(Records drawn from a dataset)
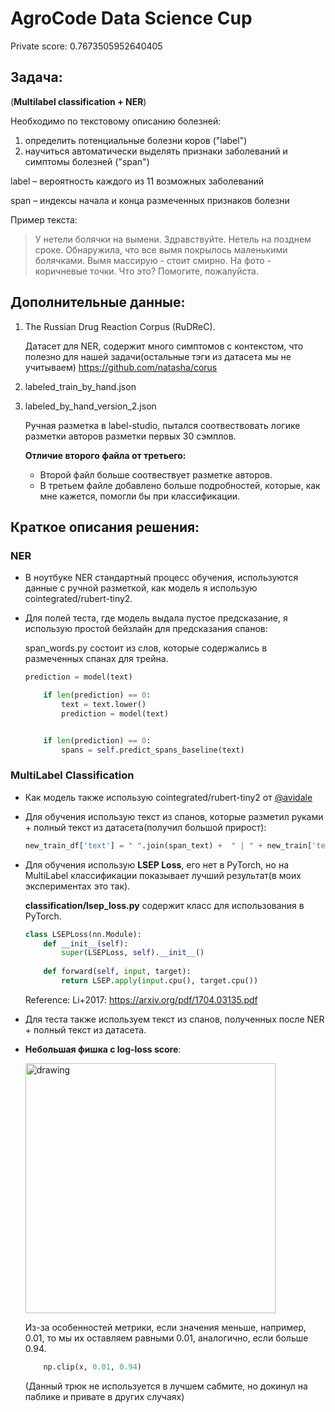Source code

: # AgroCode Data Science Cup
Private score: 0.7673505952640405
## Задача:
(**Multilabel classification + NER**)

Необходимо по текстовому описанию болезней:

1. определить потенциальные болезни коров ("label")
2. научиться автоматически выделять признаки заболеваний и симптомы болезней ("span")

label – вероятность каждого из 11 возможных заболеваний

span – индексы начала и конца размеченных признаков болезни

Пример текста:
> У нетели болячки на вымени.
Здравствуйте. Нетель на позднем сроке. Обнаружила, что все вымя покрылось маленькими болячками. Вымя массирую - стоит смирно. На фото - коричневые точки. Что это? Помогите, пожалуйста.

## Дополнительные данные: 
1) The Russian Drug Reaction Corpus (RuDReC).

    Датасет для NER, содержит много симптомов с контекстом, что полезно для нашей задачи(остальные тэги из датасета мы не учитываем)
    https://github.com/natasha/corus

2) labeled_train_by_hand.json
3) labeled_by_hand_version_2.json

    Ручная разметка в label-studio, пытался соотвествовать логике разметки авторов разметки первых 30 сэмплов. 

    **Отличие второго файла от третьего:**
    * Второй файл больше соотвествует разметке авторов.
    * В третьем файле добавлено больше подробностей, которые, как мне кажется, помогли бы при классификации.


## Краткое описания решения:
### NER
* В ноутбуке NER стандартный процесс обучения, используются данные с ручной разметкой, как модель я использую cointegrated/rubert-tiny2. 

* Для полей теста, где модель выдала пустое предсказание, я использую простой бейзлайн для предсказания спанов:

    span_words.py состоит из слов, которые содержались в размеченных спанах для трейна. 

    ```python
    prediction = model(text)

        if len(prediction) == 0:
            text = text.lower()
            prediction = model(text)


        if len(prediction) == 0:
            spans = self.predict_spans_baseline(text)
    ```
### MultiLabel Classification

* Как модель также использую cointegrated/rubert-tiny2 от [@avidale](https://github.com/avidale)




* Для обучения использую текст из спанов, которые разметил руками + полный текст из датасета(получил большой прирост):

    ```python
    new_train_df['text'] = " ".join(span_text) +  " | " + new_train['text']
    ```
* Для обучения использую **LSEP Loss**, его нет в PyTorch, но на MultiLabel классификации показывает лучший результат(в моих экспериментах это так).


    **classification/lsep_loss.py** содержит класс для использования в PyTorch.
    ```python
    class LSEPLoss(nn.Module): 
        def __init__(self): 
            super(LSEPLoss, self).__init__()
            
        def forward(self, input, target): 
            return LSEP.apply(input.cpu(), target.cpu())
    ```
    Reference: Li+2017:
    https://arxiv.org/pdf/1704.03135.pdf

* Для теста также используем текст из спанов, полученных после NER + полный текст из датасета.

* **Небольшая фишка с log-loss score**:

    <img src="https://www.machinelearningmastery.ru/img/4203462722.png" alt="drawing" width="400"/>

    Из-за особенностей метрики, если значения меньше, например, 0.01, то мы их оставляем равными 0.01, аналогично, если больше 0.94.
    ```python
        np.clip(x, 0.01, 0.94)
    ```
    (Данный трюк не используется в лучшем сабмите, но докинул на паблике и привате в других случаях)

#### [WHAT THE TASK ASKS]
Copy the lines exactly as they appear from the opening of the entries above through the line with "Ручная разметка в", excluding all pictures.

#### [WORKED SOLUTION]
Source code

: # AgroCode Data Science Cup
Private score: 0.7673505952640405
## Задача:
(**Multilabel classification + NER**)

Необходимо по текстовому описанию болезней:

1. определить потенциальные болезни коров ("label")
2. научиться автоматически выделять признаки заболеваний и симптомы болезней ("span")

label – вероятность каждого из 11 возможных заболеваний

span – индексы начала и конца размеченных признаков болезни

Пример текста:
> У нетели болячки на вымени.
Здравствуйте. Нетель на позднем сроке. Обнаружила, что все вымя покрылось маленькими болячками. Вымя массирую - стоит смирно. На фото - коричневые точки. Что это? Помогите, пожалуйста.

## Дополнительные данные: 
1) The Russian Drug Reaction Corpus (RuDReC).

    Датасет для NER, содержит много симптомов с контекстом, что полезно для нашей задачи(остальные тэги из датасета мы не учитываем)
    https://github.com/natasha/corus

2) labeled_train_by_hand.json
3) labeled_by_hand_version_2.json

    Ручная разметка в label-studio, пытался соотвествовать логике разметки авторов разметки первых 30 сэмплов. 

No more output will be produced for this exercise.